Reinforcement learning has emerged as an effective paradigm for training large language models to perform search-augmented reasoning. However, existing approaches rely on trajectory-level rewards that cannot distinguish precise search queries from vague or redundant ones within a rollout group, and collapse to a near-zero gradient signal whenever every sampled trajectory fails.
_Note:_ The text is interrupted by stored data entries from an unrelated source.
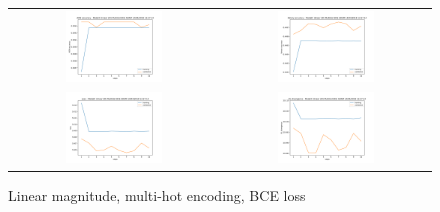 \begin{appendices}
        \begin{figure}[H]
            \centering
            \begin{tabular}{cc}
                \includegraphics[width=0.48\textwidth]{figures/training_plots/ModelC-(linear_2D)-MultiHot-BCE-ADAM_14-04-2019_13-27-14_AON-accuracy.pdf} & \includegraphics[width=0.48\textwidth]{figures/training_plots/ModelC-(linear_2D)-MultiHot-BCE-ADAM_14-04-2019_13-27-14_binary-accuracy.pdf} \\
                \includegraphics[width=0.48\textwidth]{figures/training_plots/ModelC-(linear_2D)-MultiHot-BCE-ADAM_14-04-2019_13-27-14_loss.pdf} & \includegraphics[width=0.48\textwidth]{figures/training_plots/ModelC-(linear_2D)-MultiHot-BCE-ADAM_14-04-2019_13-27-14_KL-divergence.pdf}
            \end{tabular}
            \caption*{Linear magnitude, multi-hot encoding, BCE loss}
        \end{figure}
        

\end{appendices}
In this paper, we propose IG-Search, a reinforcement learning framework that introduces a step-level reward based on Information Gain (IG). For each search step, IG measures how much the retrieved documents improve the model's confidence in the gold answer relative to a counterfactual baseline of random documents, thereby reflecting the effectiveness of the underlying search query. This signal is fed back to the corresponding search-query tokens via per-token advantage modulation in GRPO, enabling fine-grained, step-level credit assignment within a rollout. Unlike prior step-level methods that require either externally annotated intermediate supervision or shared environment states across trajectories, IG-Search derives its signals from the policy's own generation probabilities, requiring no intermediate annotations beyond standard question-answer pairs. Experiments on seven single-hop and multi-hop QA benchmarks demonstrate that IG-Search achieves an average EM of 0.430 with Qwen2.5-3B, outperforming the strongest trajectory-level baseline (MR-Search) by 1.6 points and the step-level method GiGPO by 0.9 points on average across benchmarks, with particularly pronounced gains on multi-hop reasoning tasks. Despite introducing a dense step-level signal, IG-Search adds only ~6.4% to per-step training wall-clock time over the trajectory-level baseline and leaves inference latency unchanged, while still providing a meaningful gradient signal even when every sampled trajectory answers incorrectly.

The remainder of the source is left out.